= Gayle Williams =

South African-British aid worker

Gayle Williams (18 December 1973 – 20 October 2008) was an aid worker for SERVE Afghanistan of joint British and South African nationality. She was shot on her way to work in Kabul, Afghanistan by two men on a motorbike. Zabiullah Mujahid, a spokesman for the Taliban, claimed responsibility for her death and said she had been killed "because she was working for an organization which was preaching Christianity in Afghanistan".

==Education and early career==
Williams was born in Rhodesia (now Zimbabwe) and raised in Empangeni, KwaZulu Natal. Her mother took her to live in Middlesbrough, England during her secondary school years, after which she went back to South Africa to study biokinetics and occupational therapy at the University of Zululand. Afterward, she returned to London to work with disabled and deprived children.

==Work in Afghanistan==
Williams had been fascinated with Afghanistan, and worked with Afghan refugees in camps in Pakistan, starting to learn Dari and Pashto. She was determined to work in-country and was stationed in the Taliban heartland of Kandahar in 2006, working with disabled children, blind and deaf children, and children hurt and maimed by landmines and fighting in the country.

The charity SERVE Afghanistan is Christian in its beliefs, but denied that it tried to spread Christianity. Colleagues stressed that Williams was extremely careful not to try to convert Afghans.

She was well aware of the risks of working in Afghanistan. Some 4,000 people had been killed there in 2008, of whom one third were civilians. Taliban violence had been targeted against aid workers to spread fear and undermine the Government's claims to be bringing security. In April 2008, because of the danger to charity workers there, Serve recalled its staff from Kandahar to Kabul.

Williams had attended the funeral of a colleague a few weeks before her own death, and expressed a wish to be buried in the same Christian cemetery in Kabul if she were to die in Afghanistan. A friend recounted at her funeral that she said, "These bodies are only temporary. When I get to heaven I will have a new body."

==Responses to her death==
On 20 October 2008, Williams was shot, at close range, while walking on a quiet street in Kabul.

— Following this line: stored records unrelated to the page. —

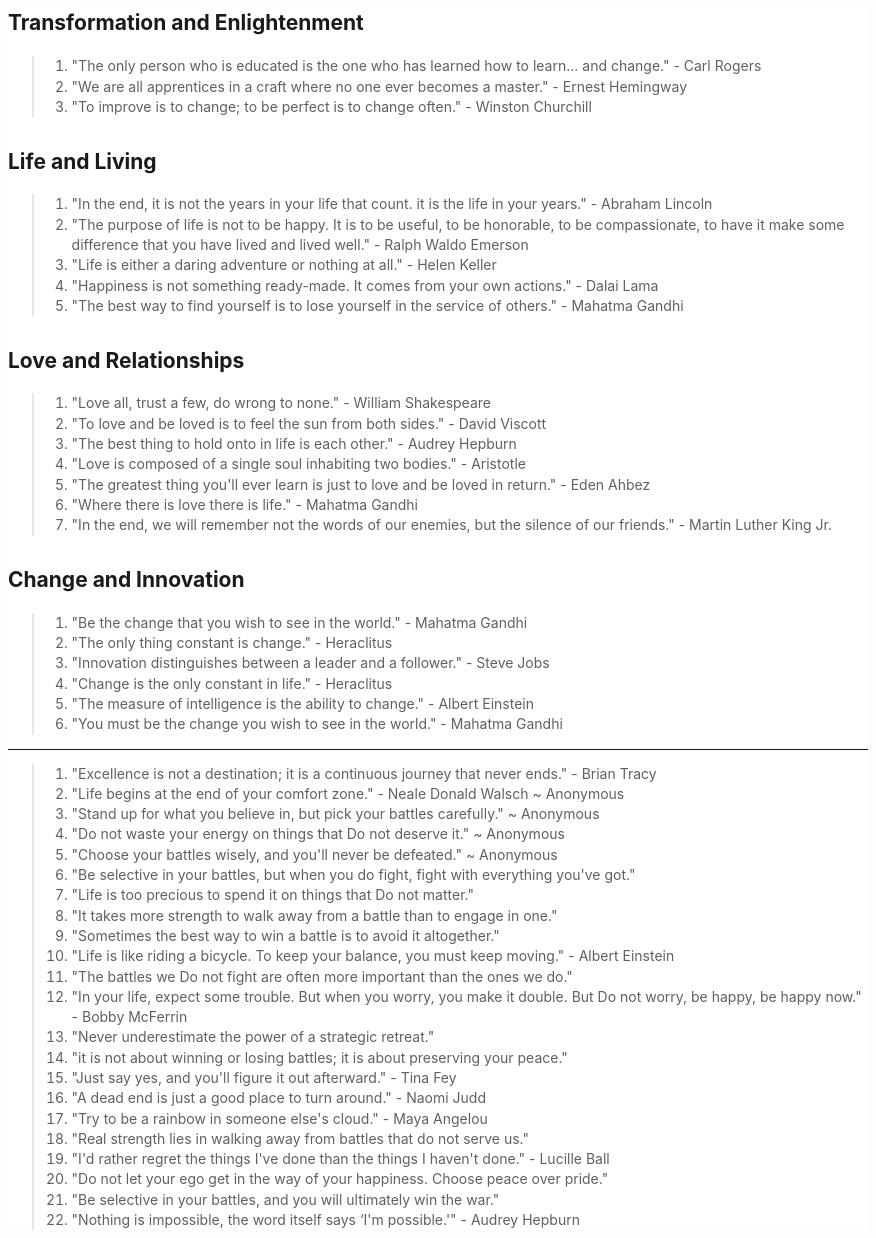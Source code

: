 ## Transformation and Enlightenment

> 1. "The only person who is educated is the one who has learned how to learn... and change." - Carl Rogers
> 1. "We are all apprentices in a craft where no one ever becomes a master." - Ernest Hemingway
> 1. "To improve is to change; to be perfect is to change often." - Winston Churchill

## Life and Living

> 1. "In the end, it is not the years in your life that count. it is the life in your years." - Abraham Lincoln
> 1. "The purpose of life is not to be happy. It is to be useful, to be honorable, to be compassionate, to have it make some difference that you have lived and lived well." - Ralph Waldo Emerson
> 1. "Life is either a daring adventure or nothing at all." - Helen Keller
> 1. "Happiness is not something ready-made. It comes from your own actions." - Dalai Lama
> 1. "The best way to find yourself is to lose yourself in the service of others." - Mahatma Gandhi

## Love and Relationships

> 1. "Love all, trust a few, do wrong to none." - William Shakespeare
> 1. "To love and be loved is to feel the sun from both sides." - David Viscott
> 1. "The best thing to hold onto in life is each other." - Audrey Hepburn
> 1. "Love is composed of a single soul inhabiting two bodies." - Aristotle
> 1. "The greatest thing you'll ever learn is just to love and be loved in return." - Eden Ahbez
> 1. "Where there is love there is life." - Mahatma Gandhi
> 1. "In the end, we will remember not the words of our enemies, but the silence of our friends." - Martin Luther King Jr.

## Change and Innovation

> 1. "Be the change that you wish to see in the world." - Mahatma Gandhi
> 1. "The only thing constant is change." - Heraclitus
> 1. "Innovation distinguishes between a leader and a follower." - Steve Jobs
> 1. "Change is the only constant in life." - Heraclitus
> 1. "The measure of intelligence is the ability to change." - Albert Einstein
> 1. "You must be the change you wish to see in the world." - Mahatma Gandhi

---

> 1. "Excellence is not a destination; it is a continuous journey that never ends." - Brian Tracy
> 1. "Life begins at the end of your comfort zone." - Neale Donald Walsch ~ Anonymous
> 1. "Stand up for what you believe in, but pick your battles carefully." ~ Anonymous
> 1. "Do not waste your energy on things that Do not deserve it." ~ Anonymous
> 1. "Choose your battles wisely, and you'll never be defeated." ~ Anonymous
> 1. "Be selective in your battles, but when you do fight, fight with everything you've got."
> 1. "Life is too precious to spend it on things that Do not matter."
> 1. "It takes more strength to walk away from a battle than to engage in one."
> 1. "Sometimes the best way to win a battle is to avoid it altogether."
> 1. "Life is like riding a bicycle. To keep your balance, you must keep moving." - Albert Einstein
> 1. "The battles we Do not fight are often more important than the ones we do."
> 1. "In your life, expect some trouble. But when you worry, you make it double. But Do not worry, be happy, be happy now." - Bobby McFerrin
> 1. "Never underestimate the power of a strategic retreat."
> 1. "it is not about winning or losing battles; it is about preserving your peace."
> 1. "Just say yes, and you'll figure it out afterward." - Tina Fey
> 1. "A dead end is just a good place to turn around." - Naomi Judd
> 1. "Try to be a rainbow in someone else's cloud." - Maya Angelou
> 1. "Real strength lies in walking away from battles that do not serve us."
> 1. "I'd rather regret the things I've done than the things I haven't done." - Lucille Ball
> 1. "Do not let your ego get in the way of your happiness. Choose peace over pride."
> 1. "Be selective in your battles, and you will ultimately win the war."
> 1. "Nothing is impossible, the word itself says ‘I'm possible.'" - Audrey Hepburn
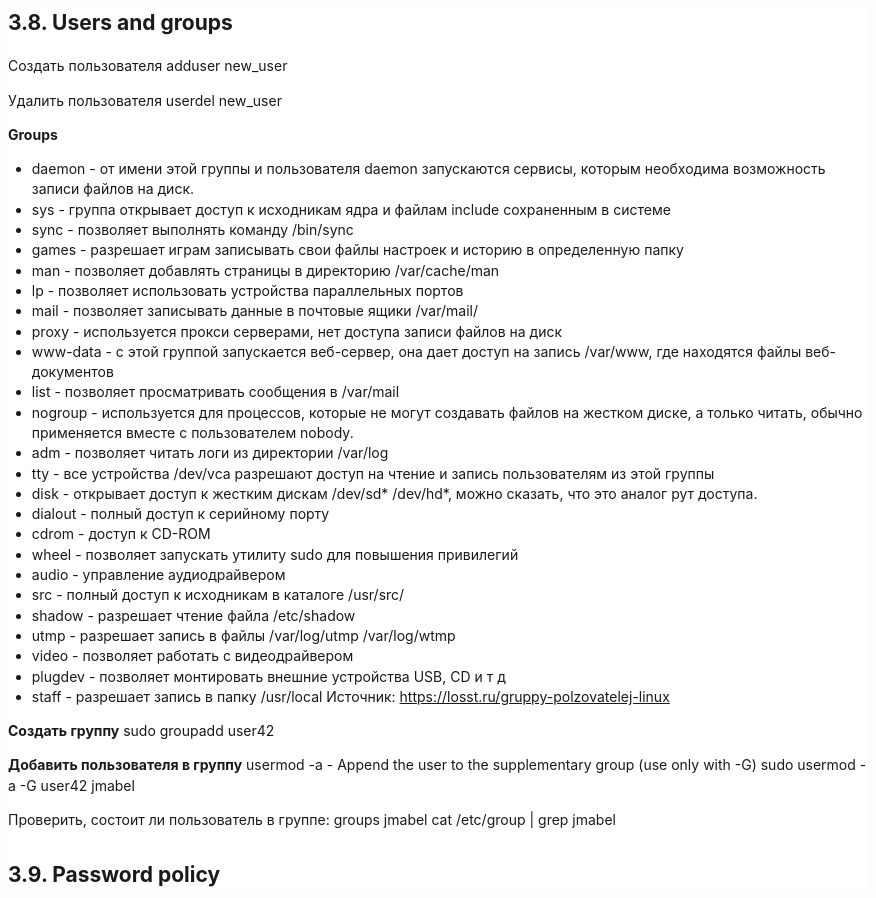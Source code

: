 ## 3.8. 	Users and groups

Создать пользователя
	adduser new_user

Удалить пользователя
	userdel new_user

**Groups**
* daemon - от имени этой группы и пользователя daemon запускаютcя сервисы, которым необходима возможность записи файлов на диск.
* sys - группа открывает доступ к исходникам ядра и файлам include сохраненным в системе
* sync - позволяет выполнять команду /bin/sync
* games - разрешает играм записывать свои файлы настроек и историю в определенную папку
* man - позволяет добавлять страницы в директорию /var/cache/man
* lp - позволяет использовать устройства параллельных портов
* mail - позволяет записывать данные в почтовые ящики /var/mail/
* proxy - используется прокси серверами, нет доступа записи файлов на диск
* www-data - с этой группой запускается веб-сервер, она дает доступ на запись /var/www, где находятся файлы веб-документов
* list - позволяет просматривать сообщения в /var/mail
* nogroup - используется для процессов, которые не могут создавать файлов на жестком диске, а только читать, обычно применяется вместе с пользователем nobody.
* adm - позволяет читать логи из директории /var/log
* tty - все устройства /dev/vca разрешают доступ на чтение и запись пользователям из этой группы
* disk - открывает доступ к жестким дискам /dev/sd* /dev/hd*, можно сказать, что это аналог рут доступа.
* dialout - полный доступ к серийному порту
* cdrom - доступ к CD-ROM
* wheel - позволяет запускать утилиту sudo для повышения привилегий
* audio - управление аудиодрайвером
* src - полный доступ к исходникам в каталоге /usr/src/
* shadow - разрешает чтение файла /etc/shadow
* utmp - разрешает запись в файлы /var/log/utmp /var/log/wtmp
* video - позволяет работать с видеодрайвером
* plugdev - позволяет монтировать внешние устройства USB, CD и т д
* staff - разрешает запись в папку /usr/local
Источник: https://losst.ru/gruppy-polzovatelej-linux

**Создать группу**
	sudo groupadd user42

**Добавить пользователя в группу**
usermod -a - Append the user  to the supplementary group (use only with -G)
	sudo usermod -a -G user42 jmabel

Проверить, состоит ли пользователь в группе:
	groups jmabel
	cat /etc/group | grep jmabel

## 3.9. 	Password policy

Douglas Alexander, UK Secretary of State for International Development, condemned the murder: "Her killing was a callous and cowardly act by people who would take Afghanistan back to the dark days of the Taliban tyranny which scarred the country for so long."

Mike Lythe, head of Serve Afghanistan, said, "This is a tragedy... She knew the dangers, but Afghanistan is where she wanted to be." Following the killing, the organisation suspended its work in the country. The Foreign Office also updated its advice for people travelling to the country, stating that no part should be "considered immune from violence".

The London-based scholar Ziauddin Sardar described the killing as "another barbaric act in the name of Islam" and called on all Muslims to condemn the Taliban.

Following Williams' funeral, her mother and sister met President Hamid Karzai who wished to express his condolences. Her sister Karen Williams stated that they had forgiven the killers as Gayle would have done.

The family arranged a memorial service in London the week after. They asked for no flowers but for donations to be sent for the welfare of deprived Afghan children.

Responding to the murder of Gayle Williams, there were calls for Christians to end evangelism. However, a worldwide commission of evangelical Christian theologians, meeting in Bangkok on 23–25 October, reaffirmed the importance of holistic mission.

A "prayer walk" for Williams' family and colleagues was arranged for 8 November 2008 in London, stopping to pray outside embassies of countries where Christian believers face persecution.

The Centre for Safety and Development, which gives training to avoid attacks on humanitarian workers, notes that Williams trustfully walked the same route to work each day, and advises workers with NGOs to take more precautions.